Task item >> Report back every line of the entries that contains "between", exactly as written.

Provided data >>
_ _ _ _ _ _ _

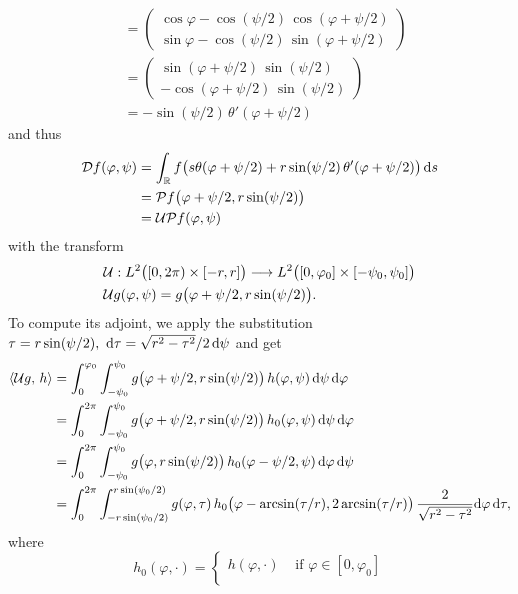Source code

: \documentclass{amsart}
\renewcommand*{\phi}{\varphi}
\begin{document}
\begin{example}
\begin{align*}
  &=
  \begin{pmatrix}
   \cos\phi - \cos(\psi/2)\, \cos(\phi + \psi/2) \\
   \sin\phi - \cos(\psi/2)\, \sin(\phi + \psi/2)
  \end{pmatrix} \\
  &=
  \begin{pmatrix}
   \sin(\phi + \psi/2)\, \sin(\psi/2) \\
   -\cos(\phi + \psi/2)\, \sin(\psi/2)
  \end{pmatrix} \\
  &= -\sin(\psi/2)\, \theta'(\phi + \psi/2)
 \end{align*}
 and thus 
 \begin{align*}
  \OPD f(\phi, \psi)
  &= \int_\RR f\big(s \theta(\phi + \psi/2) + r \sin(\psi/2)\, \theta'(\phi + \psi/2) \big)\, \D s \\
  &= \OPP f\big(\phi + \psi/2, r\sin(\psi/2)\big) \\
  &= \OPU \OPP f(\phi, \psi)
 \end{align*}
 with the transform
 \begin{align}
  &\OPU: L^2\big([0,2\pi) \times [-r,r]\big) \Lto L^2\big([0,\phi_0] \times [-\psi_0,\psi_0]\big) \notag \\
  \label{eq:fanbeam_unit_trafo}
  &\OPU g(\phi, \psi) = g\big(\phi + \psi/2, r\sin(\psi/2)\big).
 \end{align} 
 To compute its adjoint, we apply the substitution $\tau = r\sin(\psi/2),\ \mathrm{d}\tau = \sqrt{r^2-\tau^2} / 2\, \mathrm{d} \psi$ and get
 \begin{align*}
  \INNER{\OPU g}{h} 
  &= \int_0^{\phi_0} \int_{-\psi_0}^{\psi_0} g\big(\phi + \psi/2, r\sin(\psi/2)\big)\, h(\phi, \psi)\, \D\psi\, \D\phi \\
  &= \int_0^{2\pi} \int_{-\psi_0}^{\psi_0} g\big(\phi + \psi/2, r\sin(\psi/2)\big)\, h_0(\phi, \psi)\, \D\psi\, \D\phi \\
  &= \int_0^{2\pi} \int_{-\psi_0}^{\psi_0} g\big(\phi, r\sin(\psi/2)\big)\, h_0(\phi - \psi/2, \psi)\, \D\phi\, \D\psi \\
  &= \int_0^{2\pi} \int_{-r\sin(\psi_0/2)}^{r\sin(\psi_0/2)} g(\phi, \tau)\, h_0\big(\phi - \arcsin(\tau/r), 2\arcsin(\tau/r)\big)\, 
  \frac{2}{\sqrt{r^2-\tau^2}} \D\phi\, \D\tau,
 \end{align*}
 where
 \begin{equation*}
  h_0(\phi, \cdot) =
  \begin{cases}
   h(\phi, \cdot) & \text{ if } \phi \in [0,\phi_0] \\

\end{cases}
\end{equation*}
\end{example}
\end{document}
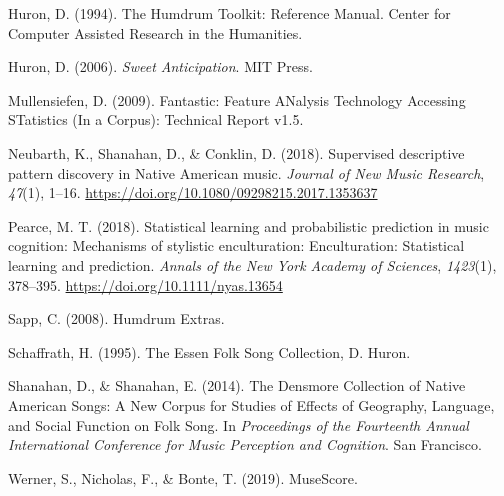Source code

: \documentclass[english,man]{apa6}
\begin{document}
\leavevmode\hypertarget{ref-huronHumdrumToolkitReference1994}{}%
Huron, D. (1994). The Humdrum Toolkit: Reference Manual. Center for Computer Assisted Research in the Humanities.

\leavevmode\hypertarget{ref-huronSweetAnticipation2006}{}%
Huron, D. (2006). \emph{Sweet Anticipation}. MIT Press.

\leavevmode\hypertarget{ref-mullensiefenFantasticFeatureANalysis2009}{}%
Mullensiefen, D. (2009). Fantastic: Feature ANalysis Technology Accessing STatistics (In a Corpus): Technical Report v1.5.

\leavevmode\hypertarget{ref-neubarthSupervisedDescriptivePattern2018}{}%
Neubarth, K., Shanahan, D., \& Conklin, D. (2018). Supervised descriptive pattern discovery in Native American music. \emph{Journal of New Music Research}, \emph{47}(1), 1--16. \url{https://doi.org/10.1080/09298215.2017.1353637}

\leavevmode\hypertarget{ref-pearceStatisticalLearningProbabilistic2018a}{}%
Pearce, M. T. (2018). Statistical learning and probabilistic prediction in music cognition: Mechanisms of stylistic enculturation: Enculturation: Statistical learning and prediction. \emph{Annals of the New York Academy of Sciences}, \emph{1423}(1), 378--395. \url{https://doi.org/10.1111/nyas.13654}

\leavevmode\hypertarget{ref-sappHumdrumExtras2008}{}%
Sapp, C. (2008). Humdrum Extras.

\leavevmode\hypertarget{ref-schaffrathEssenFolkSong1995}{}%
Schaffrath, H. (1995). The Essen Folk Song Collection, D. Huron.

\leavevmode\hypertarget{ref-shanahanDensmoreCollectionNative2014}{}%
Shanahan, D., \& Shanahan, E. (2014). The Densmore Collection of Native American Songs: A New Corpus for Studies of Effects of Geography, Language, and Social Function on Folk Song. In \emph{Proceedings of the Fourteenth Annual International Conference for Music Perception and Cognition}. San Francisco.

\leavevmode\hypertarget{ref-wernerMuseScore2019}{}%
Werner, S., Nicholas, F., \& Bonte, T. (2019). MuseScore.

\endgroup
\end{document}
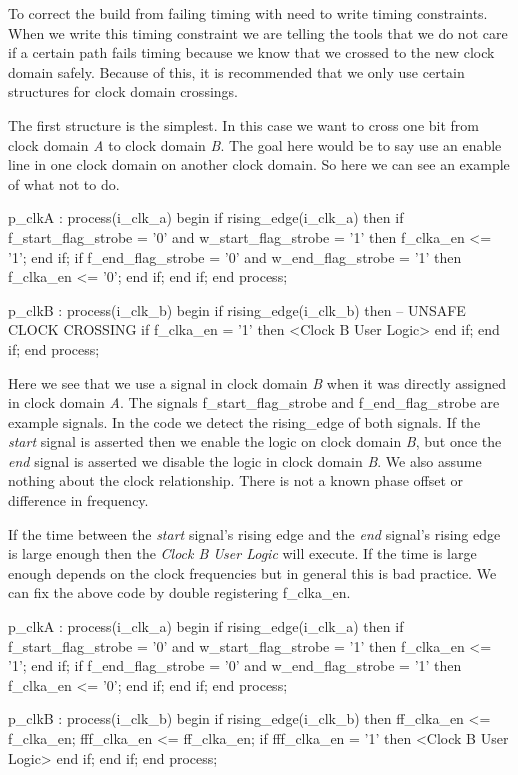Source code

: To correct the build from failing timing with need to write timing constraints. When we write this timing constraint we are telling the tools that we do not care if a certain path fails timing because we know that we crossed to the new clock domain safely. Because of this, it is recommended that we only use certain structures for clock domain crossings. 
	
The first structure is the simplest. In this case we want to cross one bit from clock domain \emph{A} to clock domain \emph{B}. The goal here would be to say use an enable line in one clock domain on another clock domain. So here we can see an example of what not to do. 

\begin{VHDLlisting}[tabsize=4]
p_clkA : process(i_clk_a)
begin
    if rising_edge(i_clk_a) then
        if f_start_flag_strobe = '0' and w_start_flag_strobe = '1' then
            f_clka_en <= '1';
        end if;
        if f_end_flag_strobe = '0' and w_end_flag_strobe = '1' then
            f_clka_en <= '0';
        end if;
    end if;
end process;

p_clkB : process(i_clk_b)
begin
    if rising_edge(i_clk_b) then
        -- UNSAFE CLOCK CROSSING
        if f_clka_en = '1' then
            <Clock B User Logic>
        end if;
    end if;
end process;
\end{VHDLlisting}	
	
Here we see that we use a signal in clock domain \emph{B} when it was directly assigned in clock domain \emph{A}. The signals f\_start\_flag\_strobe and f\_end\_flag\_strobe are example signals. In the code we detect the rising\_edge of both signals. If the \emph{start} signal is asserted then we enable the logic on clock domain \emph{B}, but once the \emph{end} signal is asserted we disable the logic in clock domain \emph{B}. We also assume nothing about the clock relationship. There is not a known phase offset or difference in frequency. 

If the time between the \emph{start} signal's rising edge and the \emph{end} signal's rising edge is large enough then the \emph{Clock B User Logic} will execute. If the time is large enough depends on the clock frequencies but in general this is bad practice. We can fix the above code by double registering f\_clka\_en. 

\begin{VHDLlisting}[tabsize=4]
p_clkA : process(i_clk_a)
begin
    if rising_edge(i_clk_a) then
        if f_start_flag_strobe = '0' and w_start_flag_strobe = '1' then
            f_clka_en <= '1';
        end if;
        if f_end_flag_strobe = '0' and w_end_flag_strobe = '1' then
            f_clka_en <= '0';
        end if;
    end if;
end process;

p_clkB : process(i_clk_b)
begin
    if rising_edge(i_clk_b) then
        ff_clka_en <= f_clka_en;
        fff_clka_en <= ff_clka_en;
        if fff_clka_en = '1' then
            <Clock B User Logic>
        end if;
    end if;
end process;
\end{VHDLlisting}	

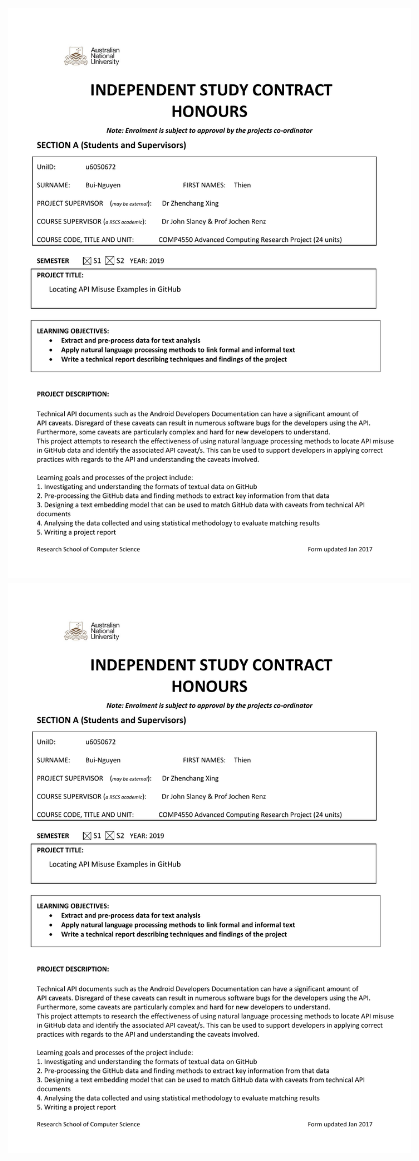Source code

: \centering
\includegraphics[page=1,width=0.8\textwidth]{figs/study-contract.pdf} \newpage
\includegraphics[page=2,width=0.8\textwidth]{figs/study-contract.pdf} \newpage

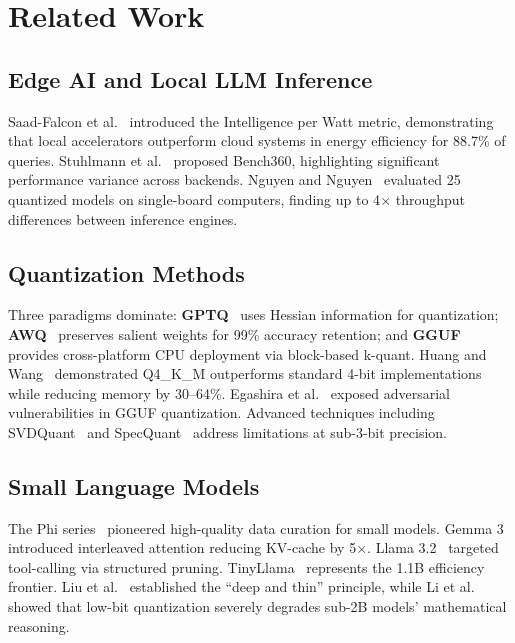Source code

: \documentclass[conference]{IEEEtran}
\begin{document}
\section{Related Work}

\subsection{Edge AI and Local LLM Inference}

Saad-Falcon et al.~\cite{huang2025edge} introduced the Intelligence per Watt metric, demonstrating that local accelerators outperform cloud systems in energy efficiency for 88.7\% of queries. Stuhlmann et al.~\cite{stuhlmann2025bench360} proposed Bench360, highlighting significant performance variance across backends. Nguyen and Nguyen~\cite{nguyen2025sbc} evaluated 25 quantized models on single-board computers, finding up to 4$\times$ throughput differences between inference engines.

\subsection{Quantization Methods}

Three paradigms dominate: \textbf{GPTQ}~\cite{frantar2023gptq} uses Hessian information for quantization; \textbf{AWQ}~\cite{lin2024awq} preserves salient weights for 99\% accuracy retention; and \textbf{GGUF}~\cite{gerganov2023llamacpp} provides cross-platform CPU deployment via block-based k-quant. Huang and Wang~\cite{huang2025edge} demonstrated Q4\_K\_M outperforms standard 4-bit implementations while reducing memory by 30--64\%. Egashira et al.~\cite{egashira2025mindthegap} exposed adversarial vulnerabilities in GGUF quantization. Advanced techniques including SVDQuant~\cite{li2025svdquant} and SpecQuant~\cite{patel2026specquant} address limitations at sub-3-bit precision.

\subsection{Small Language Models}

The Phi series~\cite{phi3, phi4mini} pioneered high-quality data curation for small models. Gemma 3~\cite{gemma3} introduced interleaved attention reducing KV-cache by 5$\times$. Llama 3.2~\cite{llama32} targeted tool-calling via structured pruning. TinyLlama~\cite{zhang2024tinyllama} represents the 1.1B efficiency frontier. Liu et al.~\cite{liu2024mobilellm} established the ``deep and thin'' principle, while Li et al.~\cite{li2026quantization} showed that low-bit quantization severely degrades sub-2B models' mathematical reasoning.
\end{document}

_ _ _ _ _ _ _

Solution >>
If the time between the \emph{start} signal's rising edge and the \emph{end} signal's rising edge is large enough then the \emph{Clock B User Logic} will execute. If the time is large enough depends on the clock frequencies but in general this is bad practice. We can fix the above code by double registering f\_clka\_en. 
Saad-Falcon et al.~\cite{huang2025edge} introduced the Intelligence per Watt metric, demonstrating that local accelerators outperform cloud systems in energy efficiency for 88.7\% of queries. Stuhlmann et al.~\cite{stuhlmann2025bench360} proposed Bench360, highlighting significant performance variance across backends. Nguyen and Nguyen~\cite{nguyen2025sbc} evaluated 25 quantized models on single-board computers, finding up to 4$\times$ throughput differences between inference engines.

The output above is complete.